Scientists at the National Institutes of Health have discovered the first known genetic mutation in mice. It improves cognitive flexibility—the ability to adapt to changing situations. The gene, KCND2, codes for a protein that regulates potassium channels. But, this also controls electrical signals which travel along neurons. The electrical signals stimulate chemical receptors that jump amongst neurons. The researchers are led by Dax Hoffman, Ph.D., chief of the Section on Neurophysiology at NIH’s Eunice Kennedy Shriver National Institute of Child Health and Human Development (NICHD). It appears in Nature Communications.
— nichd_nih (@NICHD_NIH) March 27, 2020
The KCND2 protein, when modified by an enzyme, slows the generation of electrical impulses in neurons. The researchers found that altering a single base pair in the KCND2 gene enhanced the ability of the protein to dampen nerve impulses. Mice with this mutation performed better than mice without the mutation in a cognitive task. The task involved finding and swimming to a slightly submerged platform that had been moved to a new location. Mice with the mutation found the relocated platform much faster than their counterparts without the mutation.

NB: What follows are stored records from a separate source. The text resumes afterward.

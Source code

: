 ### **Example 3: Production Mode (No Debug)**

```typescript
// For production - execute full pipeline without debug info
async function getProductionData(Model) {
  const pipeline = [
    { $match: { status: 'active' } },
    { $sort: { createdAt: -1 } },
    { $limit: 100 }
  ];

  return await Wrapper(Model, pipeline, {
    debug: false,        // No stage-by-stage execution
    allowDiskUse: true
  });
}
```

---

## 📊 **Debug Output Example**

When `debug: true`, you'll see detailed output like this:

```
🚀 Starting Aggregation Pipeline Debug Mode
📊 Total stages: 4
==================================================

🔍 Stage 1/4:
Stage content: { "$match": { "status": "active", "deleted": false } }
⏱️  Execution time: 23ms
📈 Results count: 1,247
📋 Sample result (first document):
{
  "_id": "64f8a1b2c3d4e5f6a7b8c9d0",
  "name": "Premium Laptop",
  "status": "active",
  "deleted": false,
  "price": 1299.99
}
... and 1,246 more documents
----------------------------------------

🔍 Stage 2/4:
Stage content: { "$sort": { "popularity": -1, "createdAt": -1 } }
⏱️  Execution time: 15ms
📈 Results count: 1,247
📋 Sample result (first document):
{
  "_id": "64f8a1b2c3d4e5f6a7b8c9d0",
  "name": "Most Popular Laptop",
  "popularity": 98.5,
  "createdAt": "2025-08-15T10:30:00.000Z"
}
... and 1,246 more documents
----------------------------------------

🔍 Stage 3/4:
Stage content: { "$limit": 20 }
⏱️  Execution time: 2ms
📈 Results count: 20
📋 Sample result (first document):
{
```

The researchers plan to investigate whether the mutation will affect neural networks in the animals’ brains. They added that studying the gene and its protein may ultimately lead to insights on the nature of cognitive flexibility in people. It also may help improve understanding of autism, Fragile X syndrome, epilepsy, schizophrenia, and spectrum disorder, which all have been associated with other mutations in KCND2.
This research on genetic mutation found a possible cure for autism. Research studies are going on still. But the mice might just have cured a troublesome disease for humanity.